Climate data for Remich, 1991-2020 normals
| Month | Jan | Feb | Mar | Apr | May | Jun | Jul | Aug | Sep | Oct | Nov | Dec | Year |
| Record high °C (°F) | 14.5 (58.1) | 23.9 (75.0) | 23.4 (74.1) | 29.1 (84.4) | 32.7 (90.9) | 36.1 (97.0) | 40.6 (105.1) | 40.5 (104.9) | 34.2 (93.6) | 28.7 (83.7) | 21.5 (70.7) | 16.0 (60.8) | 40.6 (105.1) |
| Mean daily maximum °C (°F) | 5.2 (41.4) | 6.9 (44.4) | 11.2 (52.2) | 15.9 (60.6) | 20.0 (68.0) | 23.3 (73.9) | 25.4 (77.7) | 24.9 (76.8) | 20.4 (68.7) | 15.1 (59.2) | 9.0 (48.2) | 5.7 (42.3) | 15.3 (59.5) |
| Daily mean °C (°F) | 2.4 (36.3) | 3.1 (37.6) | 6.6 (43.9) | 10.4 (50.7) | 14.4 (57.9) | 17.6 (63.7) | 19.6 (67.3) | 18.9 (66.0) | 14.8 (58.6) | 10.6 (51.1) | 6.2 (43.2) | 3.3 (37.9) | 10.7 (51.3) |
| Mean daily minimum °C (°F) | −0.2 (31.6) | 0.0 (32.0) | 2.3 (36.1) | 4.9 (40.8) | 8.7 (47.7) | 11.8 (53.2) | 13.7 (56.7) | 13.3 (55.9) | 9.9 (49.8) | 6.9 (44.4) | 3.4 (38.1) | 0.9 (33.6) | 6.3 (43.3) |
| Record low °C (°F) | −15.2 (4.6) | −14.7 (5.5) | −15.2 (4.6) | −5.3 (22.5) | −2.0 (28.4) | 0.5 (32.9) | 6.0 (42.8) | 4.8 (40.6) | 0.7 (33.3) | −5.9 (21.4) | −10.4 (13.3) | −14.4 (6.1) | −15.2 (4.6) |
| Average precipitation mm (inches) | 53.2 (2.09) | 52.2 (2.06) | 48.7 (1.92) | 43.1 (1.70) | 58.7 (2.31) | 65.8 (2.59) | 62.5 (2.46) | 60.9 (2.40) | 57.2 (2.25) | 68.2 (2.69) | 62.5 (2.46) | 78.9 (3.11) | 711.8 (28.02) |
| Average precipitation days (≥ 1.0 mm) | 11.0 | 9.9 | 9.7 | 8.3 | 9.2 | 9.0 | 9.2 | 9.0 | 8.0 | 10.0 | 11.6 | 12.5 | 117.5 |
| Mean monthly sunshine hours | 43.9 | 65.8 | 118.1 | 162.2 | 184.2 | 193.4 | 206.6 | 185.9 | 138.7 | 90.3 | 42.4 | 34.3 | 1,465.7 |
Source: NOAA

==Remich Fuesend Karneval==
Remich annually holds a three-day-long celebration for Carnival (called Fuesend Karneval in Luxembourgish). Remich is notable for two special events in addition to its Fuesend Karneval parades.
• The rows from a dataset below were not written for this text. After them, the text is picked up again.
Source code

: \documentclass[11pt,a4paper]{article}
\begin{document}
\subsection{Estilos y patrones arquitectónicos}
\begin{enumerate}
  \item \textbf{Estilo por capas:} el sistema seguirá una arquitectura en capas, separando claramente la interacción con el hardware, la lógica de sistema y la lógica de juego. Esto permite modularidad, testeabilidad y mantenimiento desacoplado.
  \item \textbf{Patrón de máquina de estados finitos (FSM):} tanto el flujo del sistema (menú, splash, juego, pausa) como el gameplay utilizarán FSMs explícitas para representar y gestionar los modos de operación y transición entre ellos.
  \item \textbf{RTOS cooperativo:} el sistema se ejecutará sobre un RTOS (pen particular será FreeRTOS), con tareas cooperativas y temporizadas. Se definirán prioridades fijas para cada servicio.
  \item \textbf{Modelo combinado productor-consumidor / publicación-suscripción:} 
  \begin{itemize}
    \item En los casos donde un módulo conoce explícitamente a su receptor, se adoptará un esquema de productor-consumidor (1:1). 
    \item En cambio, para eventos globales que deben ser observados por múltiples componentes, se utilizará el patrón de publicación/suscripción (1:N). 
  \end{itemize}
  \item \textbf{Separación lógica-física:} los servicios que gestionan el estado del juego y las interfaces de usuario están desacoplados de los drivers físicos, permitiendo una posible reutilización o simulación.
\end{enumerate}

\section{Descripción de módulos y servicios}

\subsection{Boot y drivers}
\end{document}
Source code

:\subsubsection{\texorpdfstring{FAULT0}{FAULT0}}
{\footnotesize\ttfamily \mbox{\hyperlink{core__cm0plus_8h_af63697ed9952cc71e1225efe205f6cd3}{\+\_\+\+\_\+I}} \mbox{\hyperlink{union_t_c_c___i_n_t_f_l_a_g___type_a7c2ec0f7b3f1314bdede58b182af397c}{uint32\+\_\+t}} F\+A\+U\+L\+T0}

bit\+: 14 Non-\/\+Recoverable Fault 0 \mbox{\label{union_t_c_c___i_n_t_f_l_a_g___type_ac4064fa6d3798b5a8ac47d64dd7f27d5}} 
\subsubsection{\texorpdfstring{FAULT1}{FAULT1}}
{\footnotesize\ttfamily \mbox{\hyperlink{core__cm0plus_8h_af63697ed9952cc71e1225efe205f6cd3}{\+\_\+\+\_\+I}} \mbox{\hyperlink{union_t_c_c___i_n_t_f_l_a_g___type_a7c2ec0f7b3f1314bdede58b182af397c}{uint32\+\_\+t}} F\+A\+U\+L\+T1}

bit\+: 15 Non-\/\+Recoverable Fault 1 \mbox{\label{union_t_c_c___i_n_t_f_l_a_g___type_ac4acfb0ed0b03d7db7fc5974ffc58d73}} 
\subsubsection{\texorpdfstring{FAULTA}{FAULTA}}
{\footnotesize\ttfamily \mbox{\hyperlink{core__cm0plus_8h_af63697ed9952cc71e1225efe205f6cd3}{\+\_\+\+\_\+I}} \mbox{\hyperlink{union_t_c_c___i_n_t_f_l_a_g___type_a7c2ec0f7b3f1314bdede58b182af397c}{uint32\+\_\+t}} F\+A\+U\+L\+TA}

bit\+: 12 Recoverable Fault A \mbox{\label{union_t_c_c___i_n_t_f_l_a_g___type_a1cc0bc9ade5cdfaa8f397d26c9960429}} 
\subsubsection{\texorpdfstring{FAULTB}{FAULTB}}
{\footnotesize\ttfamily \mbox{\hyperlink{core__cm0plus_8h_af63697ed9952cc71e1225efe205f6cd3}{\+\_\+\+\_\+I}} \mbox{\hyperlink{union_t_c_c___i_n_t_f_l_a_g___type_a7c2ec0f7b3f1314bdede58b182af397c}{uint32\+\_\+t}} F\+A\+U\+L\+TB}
The first of these is the Stréimännchen, which is the burning of a male effigy from the Remich bridge that crosses the Moselle separating the Grand Duchy from Germany. The Stréimännchen symbolizes the burning away of winter. The other special event at the Remich Fuesend celebrations is the Buergbrennen or bonfire that closes the celebration.

== Communal council ==

=== Current composition ===
The communal council is composed as detailed below. The results are those of the most recent communal elections on 11 June 2023.

| Party |  | Popular vote | Seats | Change |
|---|---|---|---|---|
|  | Democratic Party (DP) | 34.58% | 4 | 0 |
|  | Christian Social People's Party (CSV) | 22.36% | 3 | 0 |
|  | The Greens | 17.08% | 2 | 0 |
|  | Pirate Party of Luxembourg (PPLU) | 14.65% | 1 | 0 |
|  | Luxembourg Socialist Worker's Party (LSAP) | 11.32% | 1 | 0 |
| Total |  |  | 11 |  |

NB: The "Change" column refers to a party's number of seats gained/lost since the 2017 communal elections.

=== 2017 ===

Elections were held on 8 October 2017.

| Party |  | Popular vote | Seats | Change |
|---|---|---|---|---|
|  | Democratic Party (DP) | 29% | 4 | +2 |
|  | Christian Social People's Party (CSV) | 26.4% | 3 | −1 |
|  | The Greens | 20.42% | 2 | −2 |
|  | Pirate Party of Luxembourg (PPLU) | 14% | 1 | +1 |
|  | Luxembourg Socialist Worker's Party (LSAP) | 10.18% | 1 | 0 |
| Total |  |  | 11 |  |

NB: The "Change" column refers to a party's number of seats gained/lost since the 2011 communal elections.

=== 2011 ===

Elections of 9 October 2011
| Party |  | Popular vote | Seats |
|  | Christian Social People's Party (CSV) | 33.81% | 4 |
|  | The Greens | 33.58% | 4 |
|  | Democratic Party (DP) | 19.51% | 2 |
|  | Luxembourg Socialist Worker's Party (LSAP) | 13.09% | 1 |
| Total |  |  | 11 |

==List of mayors==
- Jacques Sitz (2017–)
- Henri Kox (2009–2017)
- Jeannot Belling (1997–2009)
- Fernand Kons (1970–1993)
- Jean-Auguste Neyen (1888–1890)
- Joseph-Chrétien Gretsch (ca. 1870)
- Willibrorde Macher (ca. 1849–1856)

==Notable people==
- Pierre-Ernest Dams (1794–1855), a Luxembourgish politician, judge, and journalist.
- Mary Alfred Moes (1828–1899), American Roman Catholic nun, born in Remich.
- Léandre Lacroix (1859–1935), a Luxembourgish politician and jurist; Mayor of Luxembourg City, 1914/1918.